Des guérisseuses avant tout :
Au Moyen-Âge, la “sorcière” est souvent la guérisseuse du village. En l’absence de médecins (réservés aux élites urbaine), ces femmes détiennent le savoir empirique :
Phytothérapie : Elles connaissent les plantes pour soulager la douleur, aider à l’accouchement ou soigner les infections.
L’obstétrique : Elles dont office de sages-femmes, transmettent oralement des secrets sur la santé reproductive
Le basculement vers l’hérésie :
Pendant une grande partie du Moyen-Âge, l’Église considère la sorcellerie comme une simple superstition sans réalité physique.

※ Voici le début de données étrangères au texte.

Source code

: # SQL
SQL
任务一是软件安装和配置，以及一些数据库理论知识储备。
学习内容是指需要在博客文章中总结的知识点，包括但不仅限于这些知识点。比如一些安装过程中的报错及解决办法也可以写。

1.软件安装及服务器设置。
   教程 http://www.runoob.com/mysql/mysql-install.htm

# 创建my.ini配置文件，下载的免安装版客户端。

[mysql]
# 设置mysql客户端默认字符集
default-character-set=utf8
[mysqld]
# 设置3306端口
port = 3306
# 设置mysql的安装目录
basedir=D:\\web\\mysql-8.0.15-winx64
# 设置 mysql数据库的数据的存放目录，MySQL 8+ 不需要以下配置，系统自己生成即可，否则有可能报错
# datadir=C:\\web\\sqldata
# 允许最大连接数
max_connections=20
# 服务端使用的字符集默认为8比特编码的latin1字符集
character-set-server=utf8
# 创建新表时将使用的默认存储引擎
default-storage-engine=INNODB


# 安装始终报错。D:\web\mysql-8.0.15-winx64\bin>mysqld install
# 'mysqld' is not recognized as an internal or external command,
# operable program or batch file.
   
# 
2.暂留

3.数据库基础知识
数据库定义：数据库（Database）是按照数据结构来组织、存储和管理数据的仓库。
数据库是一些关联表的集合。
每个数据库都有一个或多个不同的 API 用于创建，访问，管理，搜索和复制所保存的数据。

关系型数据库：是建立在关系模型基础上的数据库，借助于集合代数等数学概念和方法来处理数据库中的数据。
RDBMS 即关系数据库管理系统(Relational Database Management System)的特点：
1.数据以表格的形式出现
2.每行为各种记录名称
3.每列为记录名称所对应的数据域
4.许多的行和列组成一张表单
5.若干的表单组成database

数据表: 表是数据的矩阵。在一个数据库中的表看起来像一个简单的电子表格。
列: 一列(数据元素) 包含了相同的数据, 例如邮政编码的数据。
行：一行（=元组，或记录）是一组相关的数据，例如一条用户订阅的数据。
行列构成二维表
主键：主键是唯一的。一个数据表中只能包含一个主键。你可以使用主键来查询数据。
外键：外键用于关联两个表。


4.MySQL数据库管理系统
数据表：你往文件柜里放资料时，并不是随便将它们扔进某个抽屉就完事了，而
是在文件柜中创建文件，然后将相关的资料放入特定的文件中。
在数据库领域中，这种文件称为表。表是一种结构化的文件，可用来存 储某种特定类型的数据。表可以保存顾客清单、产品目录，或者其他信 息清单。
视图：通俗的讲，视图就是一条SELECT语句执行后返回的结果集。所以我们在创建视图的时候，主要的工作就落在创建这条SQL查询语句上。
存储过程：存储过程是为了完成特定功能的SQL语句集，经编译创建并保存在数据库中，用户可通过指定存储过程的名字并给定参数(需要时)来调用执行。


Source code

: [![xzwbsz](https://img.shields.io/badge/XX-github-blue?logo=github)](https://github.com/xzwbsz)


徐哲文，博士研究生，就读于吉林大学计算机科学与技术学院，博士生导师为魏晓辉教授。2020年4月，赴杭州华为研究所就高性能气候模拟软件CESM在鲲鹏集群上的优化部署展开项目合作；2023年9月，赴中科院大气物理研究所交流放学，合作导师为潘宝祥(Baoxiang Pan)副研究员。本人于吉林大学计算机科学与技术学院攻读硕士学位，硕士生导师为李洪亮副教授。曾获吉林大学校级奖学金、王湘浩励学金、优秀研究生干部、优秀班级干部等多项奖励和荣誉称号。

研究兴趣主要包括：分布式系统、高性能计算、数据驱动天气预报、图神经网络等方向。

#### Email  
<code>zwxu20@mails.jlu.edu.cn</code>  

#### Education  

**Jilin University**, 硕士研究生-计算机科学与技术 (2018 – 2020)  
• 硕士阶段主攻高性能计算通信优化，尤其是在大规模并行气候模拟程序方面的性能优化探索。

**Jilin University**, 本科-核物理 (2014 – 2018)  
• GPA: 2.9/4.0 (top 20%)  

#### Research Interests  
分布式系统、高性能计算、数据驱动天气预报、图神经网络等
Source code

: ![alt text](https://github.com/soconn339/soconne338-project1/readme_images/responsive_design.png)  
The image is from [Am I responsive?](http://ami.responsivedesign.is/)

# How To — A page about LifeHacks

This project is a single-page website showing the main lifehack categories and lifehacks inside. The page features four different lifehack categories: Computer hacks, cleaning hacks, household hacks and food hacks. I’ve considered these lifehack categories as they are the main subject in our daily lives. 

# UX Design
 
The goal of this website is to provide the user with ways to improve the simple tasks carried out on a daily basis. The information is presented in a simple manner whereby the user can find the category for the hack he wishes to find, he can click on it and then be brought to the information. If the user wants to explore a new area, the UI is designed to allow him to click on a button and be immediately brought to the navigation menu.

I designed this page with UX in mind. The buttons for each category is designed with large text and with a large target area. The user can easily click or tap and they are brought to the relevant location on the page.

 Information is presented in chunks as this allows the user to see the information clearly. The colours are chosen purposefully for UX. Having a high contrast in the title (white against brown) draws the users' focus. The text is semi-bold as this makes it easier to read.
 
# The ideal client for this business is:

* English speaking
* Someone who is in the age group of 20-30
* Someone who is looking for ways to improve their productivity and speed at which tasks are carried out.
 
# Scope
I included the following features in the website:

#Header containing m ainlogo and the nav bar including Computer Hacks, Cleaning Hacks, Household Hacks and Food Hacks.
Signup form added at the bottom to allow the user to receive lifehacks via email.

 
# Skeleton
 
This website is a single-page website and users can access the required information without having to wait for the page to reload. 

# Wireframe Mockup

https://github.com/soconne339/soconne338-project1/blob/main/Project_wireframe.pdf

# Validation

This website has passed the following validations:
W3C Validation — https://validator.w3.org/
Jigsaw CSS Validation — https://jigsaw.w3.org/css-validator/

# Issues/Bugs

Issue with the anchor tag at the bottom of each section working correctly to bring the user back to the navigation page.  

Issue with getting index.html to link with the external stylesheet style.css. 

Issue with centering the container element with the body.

Le tournant s’opère vers la fin de la période (XIVe - XVe siècle) :
Le monopole masculin : Avec la création des universités, la médecine devient une profession institutionnalisée interdite aux femmes. La guérisseuse, qui exerce sans diplôme, devient une rivale illégitime.
La diabolisation : Les savoirs féminins sur le corps et la procréation commencent à être perçus comme suspects. On transforme la “sage-femme” en “sorcière” ayant fait un pacte avec le diable.
La transition vers la Grande Chasse :
C’est à la toute fin du Moyen-Âge, en 1486, qu’est publié le Malleus Maleficarum (Le Marteau des sorcières). Ce manuel de l’inquisition définit la sorcellerie comme un crime spécifiquement féminin, ouvrant la voie aux persécutions massives de l’époque moderne.